Tien Nguyen: This silicon oil bubble is about to be popped. As air escapes, the bubble collapses, and wrinkles form around its edges. This process is driven by gravity acting on the thin film—or so scientists thought.

Now, a new study proposes to upend this traditional understanding of how bubbles in viscous fluids collapse. By better understanding how bubbles burst, scientists can control their presence or absence, which may be useful in a number of industries.

For example, in applications like spray painting, it’s best to minimize bubbles. If you’re making ice cream, on the other hand, it’s better to maximize air bubbles to make it soft and scoopable, says James Bird, who led the recent study.

Bird began to question how viscous bubbles collapse more than a decade ago. He reasoned that if gravity were the main force behind a bubble’s collapse, then flipping it upside down should make the popped film deflate towards the ground.

Instead what happened is that the upside-down bubble collapses in the same inward manner as if it were upright. So Bird and his coauthors hypothesized that another force was responsible for viscous bubble collapse: surface tension. Yet investigating this theory wasn’t easy.

James Bird: The challenging part is visualizing it and getting the light just the right way that you can see wrinkles in what otherwise would be a transparent film.

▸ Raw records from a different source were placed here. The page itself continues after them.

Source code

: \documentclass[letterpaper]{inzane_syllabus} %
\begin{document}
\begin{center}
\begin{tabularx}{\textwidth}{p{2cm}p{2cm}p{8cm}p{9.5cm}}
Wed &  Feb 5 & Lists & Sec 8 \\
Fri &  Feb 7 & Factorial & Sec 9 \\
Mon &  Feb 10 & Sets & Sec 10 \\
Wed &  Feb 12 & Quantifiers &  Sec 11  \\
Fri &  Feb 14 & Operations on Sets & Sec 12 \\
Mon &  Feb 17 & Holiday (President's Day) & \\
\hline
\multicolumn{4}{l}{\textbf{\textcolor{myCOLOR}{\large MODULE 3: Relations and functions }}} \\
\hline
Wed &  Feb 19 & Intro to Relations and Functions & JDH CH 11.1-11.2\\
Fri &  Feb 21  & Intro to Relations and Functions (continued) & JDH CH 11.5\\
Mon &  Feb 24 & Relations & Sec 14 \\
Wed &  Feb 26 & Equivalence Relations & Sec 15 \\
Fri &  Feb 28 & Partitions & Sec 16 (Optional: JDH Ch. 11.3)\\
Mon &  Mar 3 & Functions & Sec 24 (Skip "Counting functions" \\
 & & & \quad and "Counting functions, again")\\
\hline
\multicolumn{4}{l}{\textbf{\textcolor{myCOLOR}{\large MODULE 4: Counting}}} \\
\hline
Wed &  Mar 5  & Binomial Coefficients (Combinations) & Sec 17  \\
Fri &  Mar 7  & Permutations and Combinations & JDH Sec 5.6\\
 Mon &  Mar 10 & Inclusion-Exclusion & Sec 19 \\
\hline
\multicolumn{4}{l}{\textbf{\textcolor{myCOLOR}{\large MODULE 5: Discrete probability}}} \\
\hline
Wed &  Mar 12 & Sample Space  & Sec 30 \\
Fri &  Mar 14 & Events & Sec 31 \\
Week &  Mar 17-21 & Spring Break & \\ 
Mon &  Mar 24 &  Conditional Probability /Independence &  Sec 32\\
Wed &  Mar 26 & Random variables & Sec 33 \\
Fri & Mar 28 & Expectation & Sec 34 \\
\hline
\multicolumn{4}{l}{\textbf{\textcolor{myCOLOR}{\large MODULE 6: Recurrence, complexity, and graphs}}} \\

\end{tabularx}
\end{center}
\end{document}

Tien Nguyen: The authors estimate that they watched thousands of silicon bubbles, of varying viscosities, pop to collect enough data to measure how fast the bubbles collapsed. They found that the speed of collapse depended on viscosity and capillary forces, allowing them to confirm that surface tension was indeed the driving force behind the bubbles’ collapse.

The team also investigated why the films wrinkle as they collapse, which aside from its eye-catching appearance, has practical implications; these wrinkles can trap air and cause more bubbles to form. Next, Bird says they plan to study how more complex mixtures of fluids behave so they can better understand bubbles in the real world.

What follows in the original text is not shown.